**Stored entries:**
##########

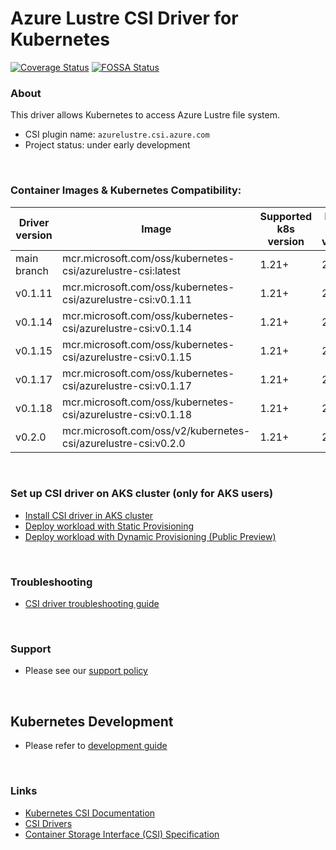 # Azure Lustre CSI Driver for Kubernetes

[![Coverage Status](https://coveralls.io/repos/github/kubernetes-sigs/azurelustre-csi-driver/badge.svg?branch=main)](https://coveralls.io/github/kubernetes-sigs/azurelustre-csi-driver?branch=main)
[![FOSSA Status](https://app.fossa.com/api/projects/git%2Bgithub.com%2Fkubernetes-sigs%2Fazurelustre-csi-driver.svg?type=shield)](https://app.fossa.com/projects/git%2Bgithub.com%2Fkubernetes-sigs%2Fazurelustre-csi-driver?ref=badge_shield)

### About

This driver allows Kubernetes to access Azure Lustre file system.

- CSI plugin name: `azurelustre.csi.azure.com`
- Project status: under early development

&nbsp;

### Container Images & Kubernetes Compatibility:

| Driver version  | Image                                                           | Supported k8s version | Lustre client version |
|-----------------|-----------------------------------------------------------------|-----------------------|-----------------------|
| main branch     | mcr.microsoft.com/oss/kubernetes-csi/azurelustre-csi:latest     | 1.21+                 | 2.15.5                |
| v0.1.11         | mcr.microsoft.com/oss/kubernetes-csi/azurelustre-csi:v0.1.11    | 1.21+                 | 2.15.1                |
| v0.1.14         | mcr.microsoft.com/oss/kubernetes-csi/azurelustre-csi:v0.1.14    | 1.21+                 | 2.15.3                |
| v0.1.15         | mcr.microsoft.com/oss/kubernetes-csi/azurelustre-csi:v0.1.15    | 1.21+                 | 2.15.4                |
| v0.1.17         | mcr.microsoft.com/oss/kubernetes-csi/azurelustre-csi:v0.1.17    | 1.21+                 | 2.15.5                |
| v0.1.18         | mcr.microsoft.com/oss/kubernetes-csi/azurelustre-csi:v0.1.18    | 1.21+                 | 2.15.5                |
| v0.2.0          | mcr.microsoft.com/oss/v2/kubernetes-csi/azurelustre-csi:v0.2.0  | 1.21+                 | 2.15.5                |

&nbsp;

### Set up CSI driver on AKS cluster (only for AKS users)

- [Install CSI driver in AKS cluster](./docs/install-csi-driver.md)
- [Deploy workload with Static Provisioning](./docs/static-provisioning.md)
- [Deploy workload with Dynamic Provisioning (Public Preview)](./docs/dynamic-provisioning.md)

&nbsp;

### Troubleshooting

- [CSI driver troubleshooting guide](./docs/csi-debug.md)

&nbsp;

### Support

- Please see our [support policy][support-policy]

&nbsp;

## Kubernetes Development

- Please refer to [development guide](./docs/csi-dev.md)

&nbsp;

### Links

- [Kubernetes CSI Documentation](https://kubernetes-csi.github.io/docs/)
- [CSI Drivers](https://github.com/kubernetes-csi/drivers)
- [Container Storage Interface (CSI) Specification](https://github.com/container-storage-interface/spec)

[support-policy]: support.md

##########

**Problem details:** Every entry above, pictures excluded, needs to be duplicated exactly.

**Result for this task:**
 # Azure Lustre CSI Driver for Kubernetes

[![Coverage Status](https://coveralls.io/repos/github/kubernetes-sigs/azurelustre-csi-driver/badge.svg?branch=main)](https://coveralls.io/github/kubernetes-sigs/azurelustre-csi-driver?branch=main)
[![FOSSA Status](https://app.fossa.com/api/projects/git%2Bgithub.com%2Fkubernetes-sigs%2Fazurelustre-csi-driver.svg?type=shield)](https://app.fossa.com/projects/git%2Bgithub.com%2Fkubernetes-sigs%2Fazurelustre-csi-driver?ref=badge_shield)

### About

This driver allows Kubernetes to access Azure Lustre file system.

- CSI plugin name: `azurelustre.csi.azure.com`
- Project status: under early development

&nbsp;

### Container Images & Kubernetes Compatibility:

| Driver version  | Image                                                           | Supported k8s version | Lustre client version |
|-----------------|-----------------------------------------------------------------|-----------------------|-----------------------|
| main branch     | mcr.microsoft.com/oss/kubernetes-csi/azurelustre-csi:latest     | 1.21+                 | 2.15.5                |
| v0.1.11         | mcr.microsoft.com/oss/kubernetes-csi/azurelustre-csi:v0.1.11    | 1.21+                 | 2.15.1                |
| v0.1.14         | mcr.microsoft.com/oss/kubernetes-csi/azurelustre-csi:v0.1.14    | 1.21+                 | 2.15.3                |
| v0.1.15         | mcr.microsoft.com/oss/kubernetes-csi/azurelustre-csi:v0.1.15    | 1.21+                 | 2.15.4                |
| v0.1.17         | mcr.microsoft.com/oss/kubernetes-csi/azurelustre-csi:v0.1.17    | 1.21+                 | 2.15.5                |
| v0.1.18         | mcr.microsoft.com/oss/kubernetes-csi/azurelustre-csi:v0.1.18    | 1.21+                 | 2.15.5                |
| v0.2.0          | mcr.microsoft.com/oss/v2/kubernetes-csi/azurelustre-csi:v0.2.0  | 1.21+                 | 2.15.5                |

&nbsp;

### Set up CSI driver on AKS cluster (only for AKS users)

- [Install CSI driver in AKS cluster](./docs/install-csi-driver.md)
- [Deploy workload with Static Provisioning](./docs/static-provisioning.md)
- [Deploy workload with Dynamic Provisioning (Public Preview)](./docs/dynamic-provisioning.md)

&nbsp;

### Troubleshooting

- [CSI driver troubleshooting guide](./docs/csi-debug.md)

&nbsp;

### Support

- Please see our [support policy][support-policy]

&nbsp;

## Kubernetes Development

- Please refer to [development guide](./docs/csi-dev.md)

&nbsp;

### Links

- [Kubernetes CSI Documentation](https://kubernetes-csi.github.io/docs/)
- [CSI Drivers](https://github.com/kubernetes-csi/drivers)
- [Container Storage Interface (CSI) Specification](https://github.com/container-storage-interface/spec)

[support-policy]: support.md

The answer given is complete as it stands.